▶ [Task]:
Exactly as given, repeat all of the entries.

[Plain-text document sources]
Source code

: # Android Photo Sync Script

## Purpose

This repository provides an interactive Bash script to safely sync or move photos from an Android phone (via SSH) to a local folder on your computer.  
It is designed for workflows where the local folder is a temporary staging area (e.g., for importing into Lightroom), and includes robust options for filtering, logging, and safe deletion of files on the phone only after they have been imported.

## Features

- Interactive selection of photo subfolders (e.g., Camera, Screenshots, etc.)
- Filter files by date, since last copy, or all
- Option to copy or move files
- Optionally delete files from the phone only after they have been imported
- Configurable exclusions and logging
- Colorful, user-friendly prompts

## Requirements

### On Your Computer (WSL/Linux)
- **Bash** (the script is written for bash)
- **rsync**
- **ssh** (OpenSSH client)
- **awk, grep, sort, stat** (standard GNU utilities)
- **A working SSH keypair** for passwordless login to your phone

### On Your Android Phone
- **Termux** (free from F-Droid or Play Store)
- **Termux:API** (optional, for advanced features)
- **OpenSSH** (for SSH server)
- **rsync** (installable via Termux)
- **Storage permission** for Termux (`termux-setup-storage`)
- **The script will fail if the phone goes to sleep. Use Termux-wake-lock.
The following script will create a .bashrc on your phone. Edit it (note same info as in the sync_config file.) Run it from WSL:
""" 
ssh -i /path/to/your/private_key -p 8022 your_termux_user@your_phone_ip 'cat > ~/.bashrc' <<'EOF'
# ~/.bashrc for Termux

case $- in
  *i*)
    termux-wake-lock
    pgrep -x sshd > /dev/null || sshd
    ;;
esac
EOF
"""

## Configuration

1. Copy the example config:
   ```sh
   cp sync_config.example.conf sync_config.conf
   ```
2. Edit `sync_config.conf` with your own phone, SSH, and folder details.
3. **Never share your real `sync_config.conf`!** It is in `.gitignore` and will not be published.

▶ [Exercise answer]:
Source code

: # Android Photo Sync Script

## Purpose

This repository provides an interactive Bash script to safely sync or move photos from an Android phone (via SSH) to a local folder on your computer.  
It is designed for workflows where the local folder is a temporary staging area (e.g., for importing into Lightroom), and includes robust options for filtering, logging, and safe deletion of files on the phone only after they have been imported.

## Features

- Interactive selection of photo subfolders (e.g., Camera, Screenshots, etc.)
- Filter files by date, since last copy, or all
- Option to copy or move files
- Optionally delete files from the phone only after they have been imported
- Configurable exclusions and logging
- Colorful, user-friendly prompts

## Requirements

### On Your Computer (WSL/Linux)
- **Bash** (the script is written for bash)
- **rsync**
- **ssh** (OpenSSH client)
- **awk, grep, sort, stat** (standard GNU utilities)
- **A working SSH keypair** for passwordless login to your phone

### On Your Android Phone
- **Termux** (free from F-Droid or Play Store)
- **Termux:API** (optional, for advanced features)
- **OpenSSH** (for SSH server)
- **rsync** (installable via Termux)
- **Storage permission** for Termux (`termux-setup-storage`)
- **The script will fail if the phone goes to sleep. Use Termux-wake-lock.
The following script will create a .bashrc on your phone. Edit it (note same info as in the sync_config file.) Run it from WSL:
""" 
ssh -i /path/to/your/private_key -p 8022 your_termux_user@your_phone_ip 'cat > ~/.bashrc' <<'EOF'
# ~/.bashrc for Termux

case $- in
  *i*)
    termux-wake-lock
    pgrep -x sshd > /dev/null || sshd
    ;;
esac
EOF
"""

## Configuration

1. Copy the example config:
   ```sh
   cp sync_config.example.conf sync_config.conf
   ```
2. Edit `sync_config.conf` with your own phone, SSH, and folder details.
3. **Never share your real `sync_config.conf`!** It is in `.gitignore` and will not be published.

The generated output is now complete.